20100519

Benim için hayatın anlamı bitmiştir.

Hiç şampiyonluk yazısı yazmamıştım. Çok garip bir duygu. Şampiyon Bursa diye bağırırken de garip geliyordu, bunye alışmamış netekim, olduk hala garip duygular içindeyim.

Son 2-3 aydır bır gariplik var üzerimde ne işe verebiliyorum kendimi ne de başka bişeye. Hesapta söz yapacaktım bu geldiğimde, şu şampiyonluk yüzünden aklımın ucuna bile gelmedi. Allahtan anlayışlı bizimki de birşey demedi : ) Neyse bir ara yaparız : )
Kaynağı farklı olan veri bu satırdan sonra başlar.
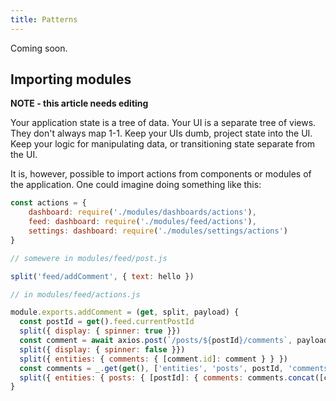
 ```yaml
---
title: Patterns
---
```


Coming soon.

## Importing modules

**NOTE - this article needs editing**

Your application state is a tree of data. Your UI is a separate tree of views. They don't always map 1-1. Keep your UIs dumb, project state into the UI. Keep your logic for manipulating data, or transitioning state separate from the UI.

It is, however, possible to import actions from components or modules of the application. One could imagine doing something like this:

```js
const actions = {
    dashboard: require('./modules/dashboards/actions'),
    feed: dashboard: require('./modules/feed/actions'),
    settings: dashboard: require('./modules/settings/actions')
}

// somewere in modules/feed/post.js

split('feed/addComment', { text: hello })

// in modules/feed/actions.js

module.exports.addComment = (get, split, payload) {
  const postId = get().feed.currentPostId
  split({ display: { spinner: true }})
  const comment = await axios.post(`/posts/${postId}/comments`, payload)
  split({ display: { spinner: false }})
  split({ entities: { comments: { [comment.id]: comment } } })
  const comments = _.get(get(), ['entities', 'posts', postId, 'comments'])
  split({ entities: { posts: { [postId]: { comments: comments.concat([comment]) } } })
}

```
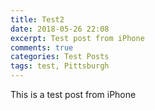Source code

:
 ```yaml
---
title: Test2
date: 2018-05-26 22:08
excerpt: Test post from iPhone
comments: true
categories: Test Posts
tags: test, Pittsburgh
---
```


This is a test post from iPhone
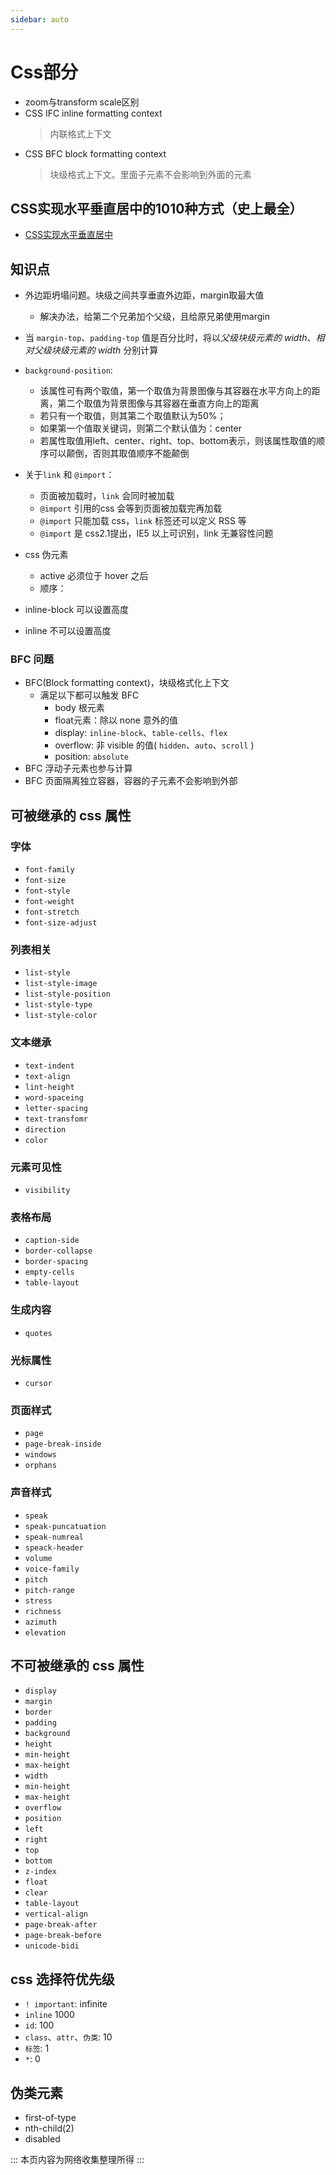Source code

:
 ```yaml
---
sidebar: auto
---
```


# Css部分

- zoom与transform scale区别
- CSS IFC inline formatting context
  > 内联格式上下文
- CSS BFC block formatting context
  > 块级格式上下文。里面子元素不会影响到外面的元素

## CSS实现水平垂直居中的1010种方式（史上最全）
- [CSS实现水平垂直居中](https://segmentfault.com/a/1190000016389031)

## 知识点
- 外边距坍塌问题。块级之间共享垂直外边距，margin取最大值
  - 解决办法，给第二个兄弟加个父级，且给原兄弟使用margin
- 当 `margin-top`、`padding-top` 值是百分比时，将以*父级块级元素的 width*、*相对父级块级元素的 width* 分别计算
- `background-position`:
  - 该属性可有两个取值，第一个取值为背景图像与其容器在水平方向上的距离，第二个取值为背景图像与其容器在垂直方向上的距离
  - 若只有一个取值，则其第二个取值默认为50%；
  - 如果第一个值取关键词，则第二个默认值为：center
  - 若属性取值用left、center、right、top、bottom表示，则该属性取值的顺序可以颠倒，否则其取值顺序不能颠倒
- 关于`link` 和 `@import`：
  - 页面被加载时，`link` 会同时被加载
  - `@import` 引用的css 会等到页面被加载完再加载
  - `@import` 只能加载 css，`link` 标签还可以定义 RSS 等
  - `@import` 是 css2.1提出，IE5 以上可识别，link 无兼容性问题
- css 伪元素 
  - active 必须位于 hover 之后
  - 顺序：

- inline-block 可以设置高度
- inline 不可以设置高度

### BFC 问题
- BFC(Block formatting context)，块级格式化上下文
  - 满足以下都可以触发 BFC
    - body 根元素
    - float元素：除以 none 意外的值
    - display: `inline-block`、`table-cells`、`flex`
    - overflow: 非 visible 的值( `hidden`、`auto`、`scroll` )
    - position: `absolute`
- BFC 浮动子元素也参与计算
- BFC 页面隔离独立容器，容器的子元素不会影响到外部


## 可被继承的 css 属性

### 字体
- `font-family` 
- `font-size`
- `font-style`
- `font-weight`
- `font-stretch`
- `font-size-adjust`

### 列表相关
- `list-style`
- `list-style-image`
- `list-style-position`
- `list-style-type`
- `list-style-color`

### 文本继承 
- `text-indent`
- `text-align`
- `lint-height`
- `word-spaceing`
- `letter-spacing`
- `text-transfomr`
- `direction`
- `color`

### 元素可见性
- `visibility`

### 表格布局
- `caption-side`
- `border-collapse`
- `border-spacing`
- `empty-cells`
- `table-layout`

### 生成内容
- `quotes`

### 光标属性
- `cursor`

### 页面样式
- `page`
- `page-break-inside`
- `windows`
- `orphans`

### 声音样式
- `speak`
- `speak-puncatuation`
- `speak-numreal`
- `speack-header`
- `volume`
- `voice-family`
- `pitch`
- `pitch-range`
- `stress`
- `richness`
- `azimuth`
- `elevation`

## 不可被继承的 css 属性
- `display`
- `margin`
- `border`
- `padding`
- `background`
- `height`
- `min-height`
- `max-height`
- `width`
- `min-height`
- `max-height`
- `overflow`
- `position`
- `left`
- `right`
- `top`
- `bottom`
- `z-index`
- `float`
- `clear`
- `table-layout`
- `vertical-align`
- `page-break-after`
- `page-break-before`
- `unicode-bidi`

## css 选择符优先级

- `! important`: infinite
- `inline` 1000
- `id`: 100
- `class`、`attr`、`伪类`: 10
- `标签`: 1
- `*`: 0

## 伪类元素

- first-of-type
- nth-child(2)
- disabled

:::
本页内容为网络收集整理所得
:::
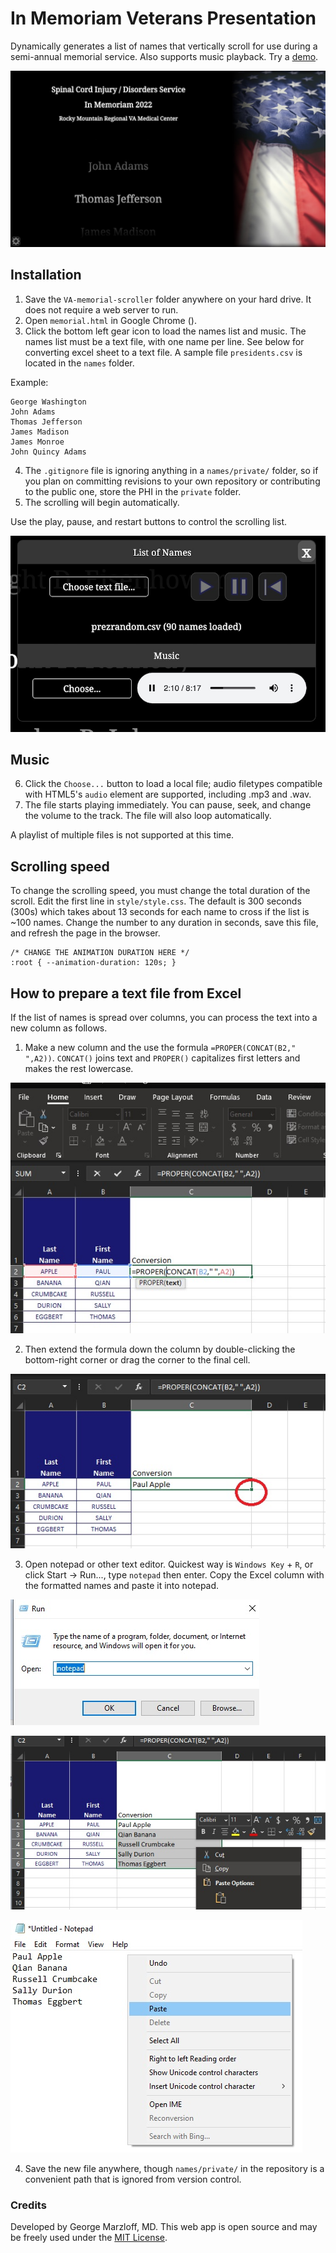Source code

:# In Memoriam Veterans Presentation
Dynamically generates a list of names that vertically scroll for use during a semi-annual memorial service. Also supports music playback. Try a [demo](https://gmarzloff.github.io/VA-memorial-scroller/memorial.html).

![Screenshot](img/screenshot-memorial.jpg)

## Installation
1. Save the `VA-memorial-scroller` folder anywhere on your hard drive. It does not require a web server to run. 
1. Open `memorial.html` in Google Chrome (). 
1. Click the bottom left gear icon to load the names list and music. The names list must be a text file, with one name per line. See below for converting excel sheet to a text file. A sample file `presidents.csv` is located in the  `names` folder. 

Example: 
```
George Washington
John Adams
Thomas Jefferson
James Madison
James Monroe
John Quincy Adams
```

4. The `.gitignore` file is ignoring anything in a `names/private/` folder, so if you plan on committing revisions to your own repository or contributing to the public one, store the PHI in the `private` folder. 
1. The scrolling will begin automatically. 

Use the play, pause, and restart buttons to control the scrolling list. 

![Screenshot](img/screenshot-settings.jpg)

## Music

6. Click the `Choose...` button to load a local file; audio filetypes compatible with HTML5's `audio` element are supported, including .mp3 and .wav. 
1. The file starts playing immediately. You can pause, seek, and change the volume to the track. The file will also loop automatically. 

A playlist of multiple files is not supported at this time.

## Scrolling speed
To change the scrolling speed, you must change the total duration of the scroll. Edit the first line in `style/style.css`. The default is 300 seconds (300s) which takes about 13 seconds for each name to cross if the list is ~100 names. Change the number to any duration in seconds, save this file, and refresh the page in the browser. 

```
/* CHANGE THE ANIMATION DURATION HERE */
:root { --animation-duration: 120s; }
```

## How to prepare a text file from Excel

If the list of names is spread over columns, you can process the text into a new column as follows. 

1. Make a new column and the use the formula `=PROPER(CONCAT(B2," ",A2))`. `CONCAT()` joins text and `PROPER()` capitalizes first letters and makes the rest lowercase.

![Screenshot](img/excel/excel-namelist01.jpg)

2. Then extend the formula down the column by double-clicking the bottom-right corner or drag the corner to the final cell. 

![Screenshot](img/excel/excel-namelist02.jpg)

3. Open notepad or other text editor. Quickest way is `Windows Key` + `R`, or click Start -> Run..., type `notepad` then enter. Copy the Excel column with the formatted names and paste it into notepad. 

![Screenshot](img/excel/excel-namelist03.jpg)
 
![Screenshot](img/excel/excel-namelist04.jpg)

![Screenshot](img/excel/excel-namelist05.jpg)

4. Save the new file anywhere, though `names/private/` in the repository is a convenient path that is ignored from version control. 

### Credits
Developed by George Marzloff, MD. This web app is open source and may be freely used under the [MIT License](https://opensource.org/licenses/MIT). 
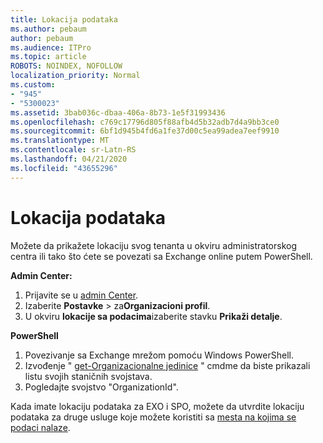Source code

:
```yaml
---
title: Lokacija podataka
ms.author: pebaum
author: pebaum
ms.audience: ITPro
ms.topic: article
ROBOTS: NOINDEX, NOFOLLOW
localization_priority: Normal
ms.custom:
- "945"
- "5300023"
ms.assetid: 3bab036c-dbaa-406a-8b73-1e5f31993436
ms.openlocfilehash: c769c17796d805f88afb4d5b32adb7d4a9bb3ce0
ms.sourcegitcommit: 6bf1d945b4fd6a1fe37d00c5ea99adea7eef9910
ms.translationtype: MT
ms.contentlocale: sr-Latn-RS
ms.lasthandoff: 04/21/2020
ms.locfileid: "43655296"
---
```

# <a name="data-location"></a>Lokacija podataka

Možete da prikažete lokaciju svog tenanta u okviru administratorskog centra ili tako što ćete se povezati sa Exchange online putem PowerShell.


**Admin Center:**
1. Prijavite se u [admin Center](https://admin.microsoft.com/Adminportal/Home).
2. Izaberite **Postavke** > za**Organizacioni profil**.
3. U okviru **lokacije sa podacima**izaberite stavku **Prikaži detalje**.


**PowerShell**
1. Povezivanje sa Exchange mrežom pomoću Windows PowerShell.
2. Izvođenje " [get-Organizacionalne jedinice](https://docs.microsoft.com/powershell/module/exchange/active-directory/get-organizationalunit) " cmdme da biste prikazali listu svojih staničnih svojstava. 
3. Pogledajte svojstvo "OrganizationId".

Kada imate lokaciju podataka za EXO i SPO, možete da utvrdite lokaciju podataka za druge usluge koje možete koristiti sa [mesta na kojima se podaci nalaze](https://products.office.com/where-is-your-data-located).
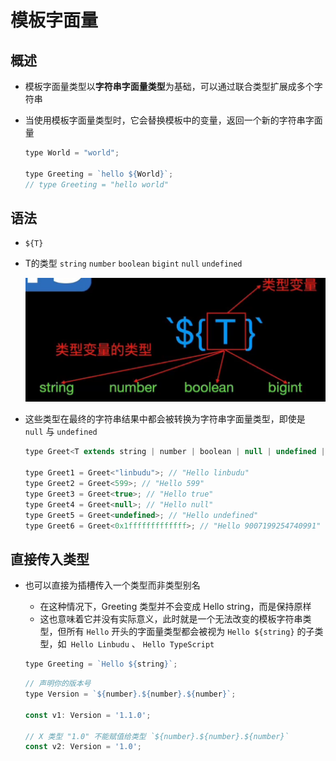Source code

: # 模板字面量

## 概述

+ 模板字面量类型以**字符串字面量类型**为基础，可以通过联合类型扩展成多个字符串

+ 当使用模板字面量类型时，它会替换模板中的变量，返回一个新的字符串字面量

  ```js
  type World = "world";

  type Greeting = `hello ${World}`;
  // type Greeting = "hello world"
  ```

## 语法

+ `${T}`

+ T的类型 `string` `number` `boolean` `bigint` `null` `undefined`

  ![](image/image_DfnbBO4LW-.png)

+ 这些类型在最终的字符串结果中都会被转换为字符串字面量类型，即使是 `null` 与 `undefined`

  ```js
  type Greet<T extends string | number | boolean | null | undefined | bigint> = `Hello ${T}`;

  type Greet1 = Greet<"linbudu">; // "Hello linbudu"
  type Greet2 = Greet<599>; // "Hello 599"
  type Greet3 = Greet<true>; // "Hello true"
  type Greet4 = Greet<null>; // "Hello null"
  type Greet5 = Greet<undefined>; // "Hello undefined"
  type Greet6 = Greet<0x1fffffffffffff>; // "Hello 9007199254740991"
  ```

## 直接传入类型

+ 也可以直接为插槽传入一个类型而非类型别名

  + 在这种情况下，Greeting 类型并不会变成 Hello string，而是保持原样
  + 这也意味着它并没有实际意义，此时就是一个无法改变的模板字符串类型，但所有 `Hello` 开头的字面量类型都会被视为 `Hello ${string}` 的子类型，如` Hello Linbudu` 、 `Hello TypeScript`

  ```js
  type Greeting = `Hello ${string}`;
  ```

  ```js
  // 声明你的版本号
  type Version = `${number}.${number}.${number}`;

  const v1: Version = '1.1.0';

  // X 类型 "1.0" 不能赋值给类型 `${number}.${number}.${number}`
  const v2: Version = '1.0';
  ```
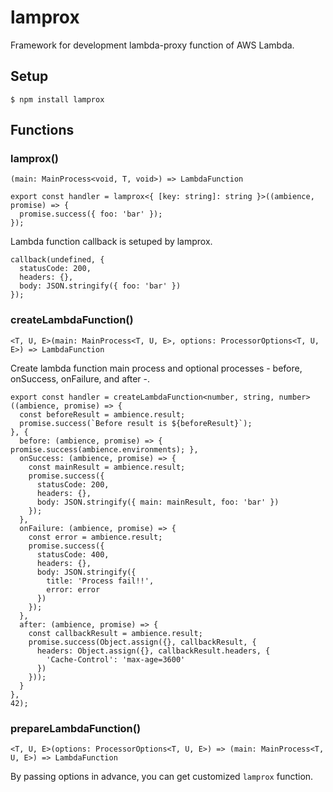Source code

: # lamprox
Framework for development lambda-proxy function of AWS Lambda.

## Setup

```
$ npm install lamprox
```

## Functions
### lamprox()

```
(main: MainProcess<void, T, void>) => LambdaFunction
```

```
export const handler = lamprox<{ [key: string]: string }>((ambience, promise) => {
  promise.success({ foo: 'bar' });
});
```

Lambda function callback is setuped by lamprox.

```
callback(undefined, {
  statusCode: 200,
  headers: {},
  body: JSON.stringify({ foo: 'bar' })
});
```

### createLambdaFunction()

```
<T, U, E>(main: MainProcess<T, U, E>, options: ProcessorOptions<T, U, E>) => LambdaFunction
```

Create lambda function main process and optional processes - before, onSuccess, onFailure, and after -.

```
export const handler = createLambdaFunction<number, string, number>((ambience, promise) => {
  const beforeResult = ambience.result;
  promise.success(`Before result is ${beforeResult}`);
}, {
  before: (ambience, promise) => { promise.success(ambience.environments); },
  onSuccess: (ambience, promise) => {
    const mainResult = ambience.result;
    promise.success({
      statusCode: 200,
      headers: {},
      body: JSON.stringify({ main: mainResult, foo: 'bar' })
    });
  },
  onFailure: (ambience, promise) => {
    const error = ambience.result;
    promise.success({
      statusCode: 400,
      headers: {},
      body: JSON.stringify({
        title: 'Process fail!!',
        error: error
      })
    });
  },
  after: (ambience, promise) => {
    const callbackResult = ambience.result;
    promise.success(Object.assign({}, callbackResult, {
      headers: Object.assign({}, callbackResult.headers, {
        'Cache-Control': 'max-age=3600'
      })
    }));
  }
},
42);
```

### prepareLambdaFunction()

```
<T, U, E>(options: ProcessorOptions<T, U, E>) => (main: MainProcess<T, U, E>) => LambdaFunction
```

By passing options in advance, you can get customized `lamprox` function.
Maç günü korkunç mide ağrıları ile stada dogru yolladım. Stadın çevresinde herkeste gergin bir surat. Mutluluk var ama "ulan buraya kadar gelmişken neden olmasın"  herkesin içinde. Takım tarihinin en büyük başarısını yaşıyoruz ve imkansız gibi gözükene de bir adım yakınız eğer rakip puan kaybederse. 33 yaşındayım sanırım 10 yaşımdan beri "bilinçli" olarak Bursasporluyum ben böyle bir his yaşamadım daha. Böyle bir stres de... Küme düşerken yaşadığım stres bile bunun yanında hiçbirşeymiş.

Bitsin de nasıl biterse bitsin diyordum kendi kendime... Neyse maça girdik. Hayatımda ilk kez bir Beşiktaş maçına, BJK'yi düşünmeden girdim ve çıktım. Yanlış anlaşılmasın Beşiktaş takımı çok saygı duydugum bir rakiptir ve benim için BJK maçları ayrı bir önem arzeder. BJK'ye bir kere küfür etmeden maçtan çıkılır mı be kardeşim : ) Hatta edenleri ya da etmeye çalışanları da çevremizdeki insanlar engelledi bakın işinize diye düşünün milletteki kafayı...

Maçı hiç konuşmayacagım zira özellikle son 20 dakika sadece yere baktım, sigara içtim ve radyo ile maçı dinleyen Fatih Abinin tepkilerini çözmeye çalıştım. Fatih abi de yüce insanmış FB yönetiminin yapamadığını : ) bireysel larak yaptı 2 liralık radyo ile hehe.

İlk yarı bitti, ellerim titriyor. Maratonun aşağısına indim bir baktım insanlar ciddi ciddi namaz kılıyorlar. Hatta Uygar allah aşkına sen de kıl baskılarına tutulup az kalsın bilmeden hiçbirşey ben de kılacaktım : ) Ama insanların yüzündeki o heyecan... Allahım unutamayacagım. Istanbul,da maç 1-1 sen 2-0 öndesin ve önünde 45 dakika var. Biri iki kelime ettimi gözlerim doluyor, kelimeler düğümleniyor. Ne garip bir hastalıktır bu ya.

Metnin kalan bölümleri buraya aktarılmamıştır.